What I call the Lasso Approach is a triage strategy I created for getting a perimeter around an error, or as I think of it, getting a lasso around your problem.

For an especially spammy system, set some high thresholds. Something like the 95th percentile for that given error. By adjusting your searches to this, you will only be alerted roughly five percent of the time. That means you will only be alerted to the most flagrant issues.

Fix those bad actor bugs causing all those nasty alerts. Eventually the 95th percentile is too generous and you’ll lower it to to the 75th percentile (or third quartile if I’m getting my math concepts right). With the lower threshold will come more alerts. Fix those, rinse and repeat. Eventually you discover that you’ve triaged the system by cleaning up the most common errors first. Soon your machine data and email inbox will be readable because the spam of errors are gone!

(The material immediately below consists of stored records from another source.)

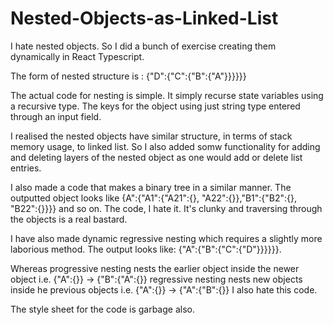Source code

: # Nested-Objects-as-Linked-List

I hate nested objects. So I did a bunch of exercise creating them dynamically in React Typescript.

The form of nested structure is : {"D":{"C":{"B":{"A"}}}}}} 

The actual code for nesting is simple. It simply recurse state variables using  a recursive type. The keys for the object using just string type entered through an input field.

I realised the nested objects have similar structure, in terms of stack memory usage, to linked list. So I also added somw functionality for  adding and deleting layers of the nested object as one would add or delete list entries.

I also made a code that makes a binary tree in a similar manner. The outputted object looks like  {A":{"A1":{"A21":{}, "A22":{}},"B1":{"B2":{}, "B22":{}}}} and so on. The code, I hate it. It's clunky and traversing through the objects is a real bastard.

I have also made dynamic regressive nesting which requires a slightly more laborious method. The output looks like: {"A":{"B":{"C":{"D"}}}}}}. 

Whereas progressive nesting nests the earlier object inside the newer object i.e. {"A":{}} -> {"B":{"A":{}}  regressive nesting nests new objects inside he previous objects i.e. {"A":{}} -> {"A":{"B":{}} I also hate this code.

The style sheet for the code is garbage also.

 

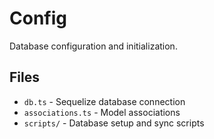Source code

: # Config

Database configuration and initialization.

## Files

- `db.ts` - Sequelize database connection
- `associations.ts` - Model associations
- `scripts/` - Database setup and sync scripts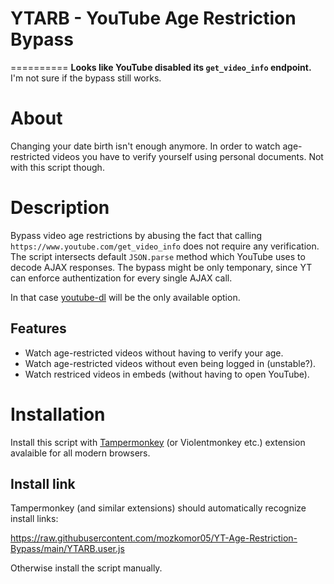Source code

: # YTARB -   YouTube Age Restriction Bypass
==========
__Looks like YouTube disabled its `get_video_info` endpoint.__ I'm not sure if the bypass still works.

# About

Changing your date birth isn't enough anymore. In order to watch age-restricted videos you have to verify yourself using personal documents. Not with this script though.

# Description
Bypass video age restrictions by abusing the fact that calling `https://www.youtube.com/get_video_info` does not require any verification. The script intersects default `JSON.parse` method which YouTube uses to decode AJAX responses. The bypass might be only temponary, since YT can enforce authentization for every single AJAX call. 

In that case [youtube-dl](https://github.com/ytdl-org/youtube-dl) will be the only available option.  

## Features
- Watch age-restricted videos without having to verify your age.
- Watch age-restricted videos without even being logged in (unstable?).
- Watch restriced videos in embeds (without having to open YouTube).

# Installation
Install this script with [Tampermonkey](https://www.tampermonkey.net/) (or Violentmonkey etc.) extension avalaible for all modern browsers.

## Install link
Tampermonkey (and similar extensions) should automatically recognize install links: 

https://raw.githubusercontent.com/mozkomor05/YT-Age-Restriction-Bypass/main/YTARB.user.js

Otherwise install the script manually.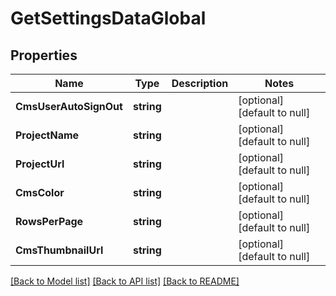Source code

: # GetSettingsDataGlobal

## Properties
Name | Type | Description | Notes
------------ | ------------- | ------------- | -------------
**CmsUserAutoSignOut** | **string** |  | [optional] [default to null]
**ProjectName** | **string** |  | [optional] [default to null]
**ProjectUrl** | **string** |  | [optional] [default to null]
**CmsColor** | **string** |  | [optional] [default to null]
**RowsPerPage** | **string** |  | [optional] [default to null]
**CmsThumbnailUrl** | **string** |  | [optional] [default to null]

[[Back to Model list]](../README.md#documentation-for-models) [[Back to API list]](../README.md#documentation-for-api-endpoints) [[Back to README]](../README.md)


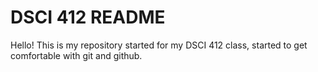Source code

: # DSCI 412 README

Hello! This is my repository started for my DSCI 412 class, started to get comfortable with git and github.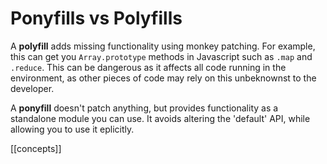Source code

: # Ponyfills vs Polyfills

A **polyfill** adds missing functionality using monkey patching. For example, this can get you `Array.prototype` methods in Javascript such as `.map` and `.reduce`. This can be dangerous as it affects all code running in the environment, as other pieces of code may rely on this unbeknownst to the developer.

A **ponyfill** doesn't patch anything, but provides functionality as a standalone module you can use. It avoids altering the 'default' API, while allowing you to use it eplicitly.

[[concepts]]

BONUS Stage 6: IT Service Intelligence

I would be remiss if I didn’t mention the next step in this alerting story: IT Service Intelligence (or IT SI for short). IT SI takes alerting a step further in two ways (does that make this two steps further?):

  • Thresholds
  • Time Policies
  • Adaptive Thresholding

Let’s talk about them each real quick.

Thresholds add functionality so instead of the binar-ity (made up a word?) of alert or no alert, a given search (or KPI in this context) can be any number of statuses such as Healthy, Unhealthy, Sick, Critical, or Offline.

Time Policies build on the challenge earlier in this post about busy hours versus quiet hours. It makes perfect sense to have different thresholds for different times of year, day vs night, or peak vs non-peak. That’s what Time Policies give you.

Lastly, Adaptive Thresholding builds on what we did with the percentile work. Within IT SI any KPI can be configured with static thresholds or thresholds that are indicative of the behavior of that data set over time. That means your thresholds adjust as your business adjusts – all in an easy to use UI.

Here’s some documentation on all those features in case you want to see what it looks like. ITSI has so much more in it, but this blog entry has already going on enough. http://docs.splunk.com/Documentation/ITSI/latest/Configure/HowtocreateKPIsearches#Create_a_time_policy_with_adaptive_thresholding

Stage 7: Actionable Alerts

This isn’t so much a stage like the prior ones. Merely a call out for you to enjoy the fact that your Splunk system now only alerts when something truly needs attention, i.e. Actionable Alerts.

Congratulations and get ready for your promotion.